Exercise instructions ▸ Word for word, set down every line of the entries below from the line with "1.4564340754078684 × 10^298 |" to the line with "9.653692105263364 × 10^294 |", including both, and no other line.

Extracted material ▸
┌──
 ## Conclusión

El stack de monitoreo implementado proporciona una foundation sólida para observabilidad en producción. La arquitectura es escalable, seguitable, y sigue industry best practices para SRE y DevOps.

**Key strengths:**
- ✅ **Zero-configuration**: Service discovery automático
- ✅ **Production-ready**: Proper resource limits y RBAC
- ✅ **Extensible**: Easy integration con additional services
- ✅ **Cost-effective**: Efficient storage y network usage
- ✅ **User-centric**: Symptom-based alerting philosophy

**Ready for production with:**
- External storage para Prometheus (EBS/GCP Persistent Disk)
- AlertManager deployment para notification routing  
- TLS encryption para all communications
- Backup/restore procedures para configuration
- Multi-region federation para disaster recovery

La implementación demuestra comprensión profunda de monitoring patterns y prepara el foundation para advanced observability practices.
└──
┌──
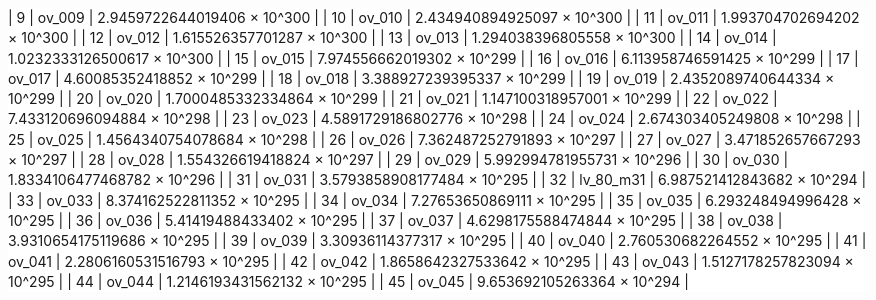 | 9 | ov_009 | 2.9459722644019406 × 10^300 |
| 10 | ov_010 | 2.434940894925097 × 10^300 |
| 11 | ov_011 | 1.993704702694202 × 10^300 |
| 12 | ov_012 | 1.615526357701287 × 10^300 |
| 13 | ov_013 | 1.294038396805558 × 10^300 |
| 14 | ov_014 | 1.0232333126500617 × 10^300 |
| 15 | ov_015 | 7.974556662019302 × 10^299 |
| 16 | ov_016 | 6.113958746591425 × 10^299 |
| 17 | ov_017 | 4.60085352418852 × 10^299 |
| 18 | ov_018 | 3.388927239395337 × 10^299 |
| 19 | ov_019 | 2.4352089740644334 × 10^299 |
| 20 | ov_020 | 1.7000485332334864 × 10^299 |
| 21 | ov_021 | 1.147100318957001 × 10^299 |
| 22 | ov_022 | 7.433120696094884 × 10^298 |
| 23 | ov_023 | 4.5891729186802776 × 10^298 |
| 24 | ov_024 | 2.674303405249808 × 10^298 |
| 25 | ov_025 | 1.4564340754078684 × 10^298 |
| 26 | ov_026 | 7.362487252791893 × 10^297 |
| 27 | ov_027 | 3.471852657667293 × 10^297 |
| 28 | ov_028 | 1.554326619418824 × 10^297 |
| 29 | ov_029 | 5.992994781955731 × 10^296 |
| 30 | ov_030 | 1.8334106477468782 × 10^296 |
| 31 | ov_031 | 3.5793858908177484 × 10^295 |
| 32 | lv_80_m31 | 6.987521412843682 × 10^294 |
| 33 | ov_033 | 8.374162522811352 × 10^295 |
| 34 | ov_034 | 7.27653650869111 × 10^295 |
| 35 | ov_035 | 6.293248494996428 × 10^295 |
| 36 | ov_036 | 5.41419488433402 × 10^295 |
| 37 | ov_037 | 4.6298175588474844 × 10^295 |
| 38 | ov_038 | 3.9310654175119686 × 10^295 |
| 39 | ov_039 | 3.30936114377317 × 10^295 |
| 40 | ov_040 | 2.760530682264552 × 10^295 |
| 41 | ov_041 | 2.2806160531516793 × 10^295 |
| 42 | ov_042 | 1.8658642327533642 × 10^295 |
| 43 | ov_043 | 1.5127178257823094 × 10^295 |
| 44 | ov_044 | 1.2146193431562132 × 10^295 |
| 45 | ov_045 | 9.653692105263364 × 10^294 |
└──
Completed exercise ▸
| 25 | ov_025 | 1.4564340754078684 × 10^298 |
| 26 | ov_026 | 7.362487252791893 × 10^297 |
| 27 | ov_027 | 3.471852657667293 × 10^297 |
| 28 | ov_028 | 1.554326619418824 × 10^297 |
| 29 | ov_029 | 5.992994781955731 × 10^296 |
| 30 | ov_030 | 1.8334106477468782 × 10^296 |
| 31 | ov_031 | 3.5793858908177484 × 10^295 |
| 32 | lv_80_m31 | 6.987521412843682 × 10^294 |
| 33 | ov_033 | 8.374162522811352 × 10^295 |
| 34 | ov_034 | 7.27653650869111 × 10^295 |
| 35 | ov_035 | 6.293248494996428 × 10^295 |
| 36 | ov_036 | 5.41419488433402 × 10^295 |
| 37 | ov_037 | 4.6298175588474844 × 10^295 |
| 38 | ov_038 | 3.9310654175119686 × 10^295 |
| 39 | ov_039 | 3.30936114377317 × 10^295 |
| 40 | ov_040 | 2.760530682264552 × 10^295 |
| 41 | ov_041 | 2.2806160531516793 × 10^295 |
| 42 | ov_042 | 1.8658642327533642 × 10^295 |
| 43 | ov_043 | 1.5127178257823094 × 10^295 |
| 44 | ov_044 | 1.2146193431562132 × 10^295 |
| 45 | ov_045 | 9.653692105263364 × 10^294 |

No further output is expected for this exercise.